Materials provided START

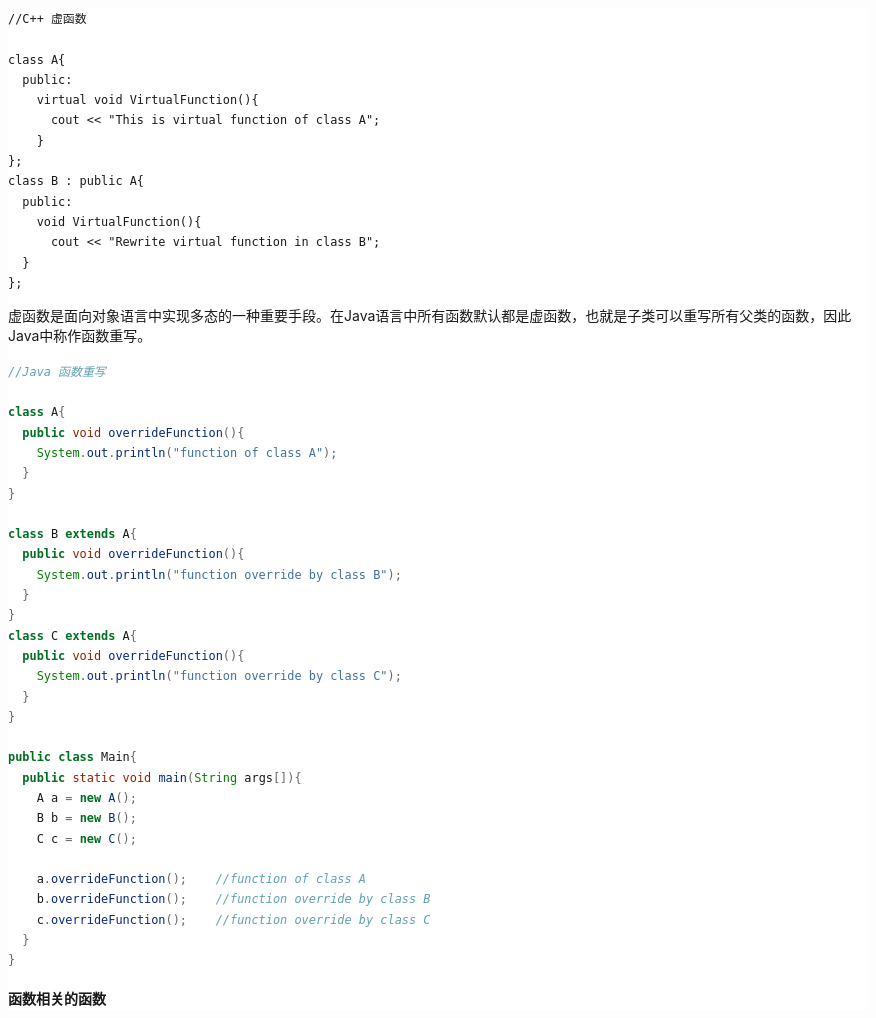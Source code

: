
 ```c-plus
//C++ 虚函数

class A{
  public:
    virtual void VirtualFunction(){
      cout << "This is virtual function of class A";
    }
};
class B : public A{
  public:
    void VirtualFunction(){
      cout << "Rewrite virtual function in class B";
  }
};
```

虚函数是面向对象语言中实现多态的一种重要手段。在Java语言中所有函数默认都是虚函数，也就是子类可以重写所有父类的函数，因此Java中称作函数重写。

```java
//Java 函数重写

class A{
  public void overrideFunction(){
    System.out.println("function of class A");
  }
}

class B extends A{
  public void overrideFunction(){
    System.out.println("function override by class B");
  }
}
class C extends A{
  public void overrideFunction(){
    System.out.println("function override by class C");
  }
}

public class Main{
  public static void main(String args[]){
    A a = new A();
    B b = new B();
    C c = new C();

    a.overrideFunction();    //function of class A
    b.overrideFunction();    //function override by class B
    c.overrideFunction();    //function override by class C
  }
}
```

#### 函数相关的函数
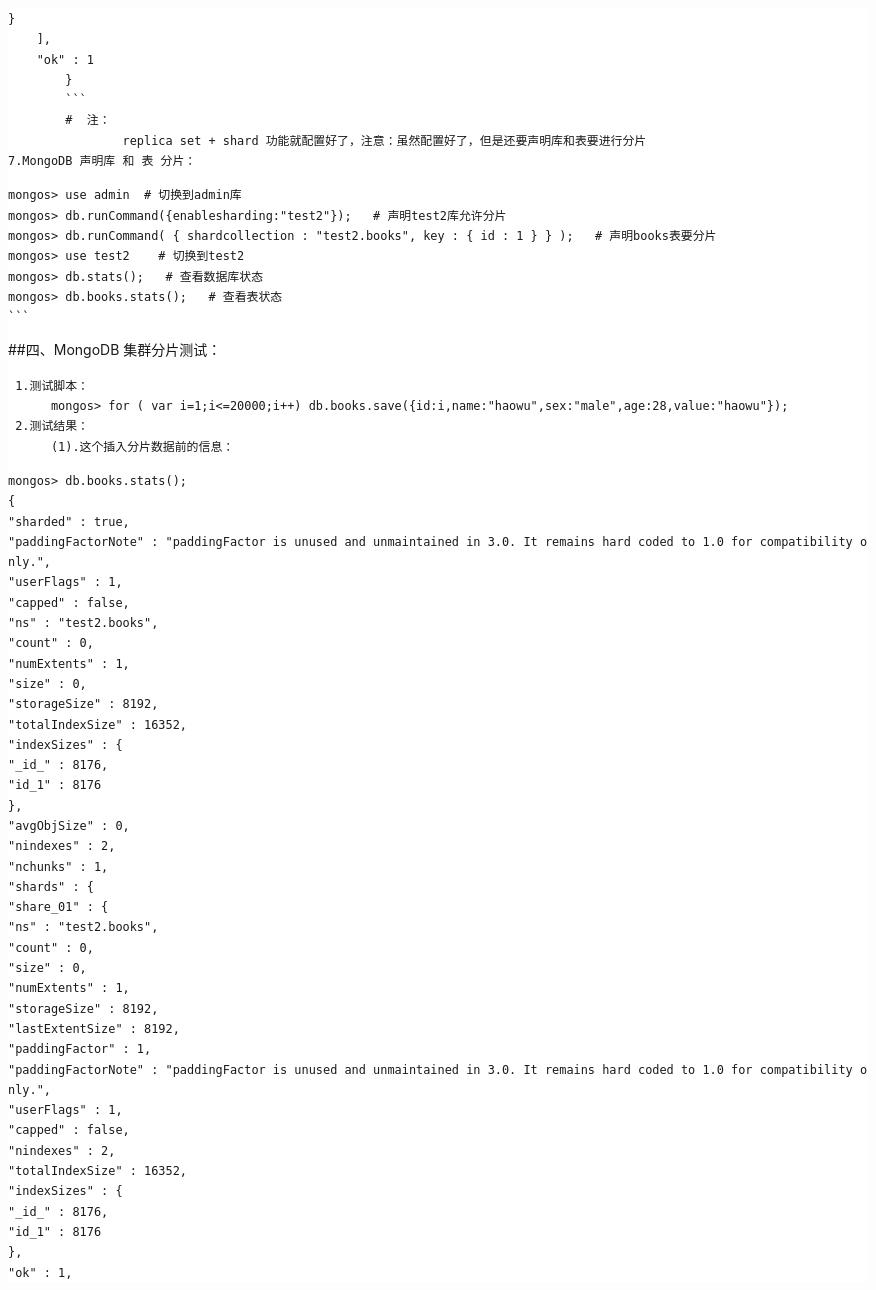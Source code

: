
 ```
}
    ],
    "ok" : 1
        }
        ```
        #  注：
                replica set + shard 功能就配置好了，注意：虽然配置好了，但是还要声明库和表要进行分片
7.MongoDB 声明库 和 表 分片：
```
    mongos> use admin  # 切换到admin库
    mongos> db.runCommand({enablesharding:"test2"});   # 声明test2库允许分片
    mongos> db.runCommand( { shardcollection : "test2.books", key : { id : 1 } } );   # 声明books表要分片
    mongos> use test2    # 切换到test2
    mongos> db.stats();   # 查看数据库状态
    mongos> db.books.stats();   # 查看表状态
    ```
##四、MongoDB 集群分片测试：

     1.测试脚本：
          mongos> for ( var i=1;i<=20000;i++) db.books.save({id:i,name:"haowu",sex:"male",age:28,value:"haowu"});
     2.测试结果：
          (1).这个插入分片数据前的信息：
```        
mongos> db.books.stats();
{
"sharded" : true,
"paddingFactorNote" : "paddingFactor is unused and unmaintained in 3.0. It remains hard coded to 1.0 for compatibility only.",
"userFlags" : 1,
"capped" : false,
"ns" : "test2.books",
"count" : 0,
"numExtents" : 1,
"size" : 0,
"storageSize" : 8192,
"totalIndexSize" : 16352,
"indexSizes" : {
"_id_" : 8176,
"id_1" : 8176
},
"avgObjSize" : 0,
"nindexes" : 2,
"nchunks" : 1,
"shards" : {
"share_01" : {
"ns" : "test2.books",
"count" : 0,
"size" : 0,
"numExtents" : 1,
"storageSize" : 8192,
"lastExtentSize" : 8192,
"paddingFactor" : 1,
"paddingFactorNote" : "paddingFactor is unused and unmaintained in 3.0. It remains hard coded to 1.0 for compatibility only.",
"userFlags" : 1,
"capped" : false,
"nindexes" : 2,
"totalIndexSize" : 16352,
"indexSizes" : {
"_id_" : 8176,
"id_1" : 8176
},
"ok" : 1,
```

Materials provided END

**Prompt**
All the lines that hold the word "mongos" must appear in the answer, copied from the records.

**Completed exercise**
    mongos> use admin  # 切换到admin库
    mongos> db.runCommand({enablesharding:"test2"});   # 声明test2库允许分片
    mongos> db.runCommand( { shardcollection : "test2.books", key : { id : 1 } } );   # 声明books表要分片
    mongos> use test2    # 切换到test2
    mongos> db.stats();   # 查看数据库状态
    mongos> db.books.stats();   # 查看表状态
          mongos> for ( var i=1;i<=20000;i++) db.books.save({id:i,name:"haowu",sex:"male",age:28,value:"haowu"});
mongos> db.books.stats();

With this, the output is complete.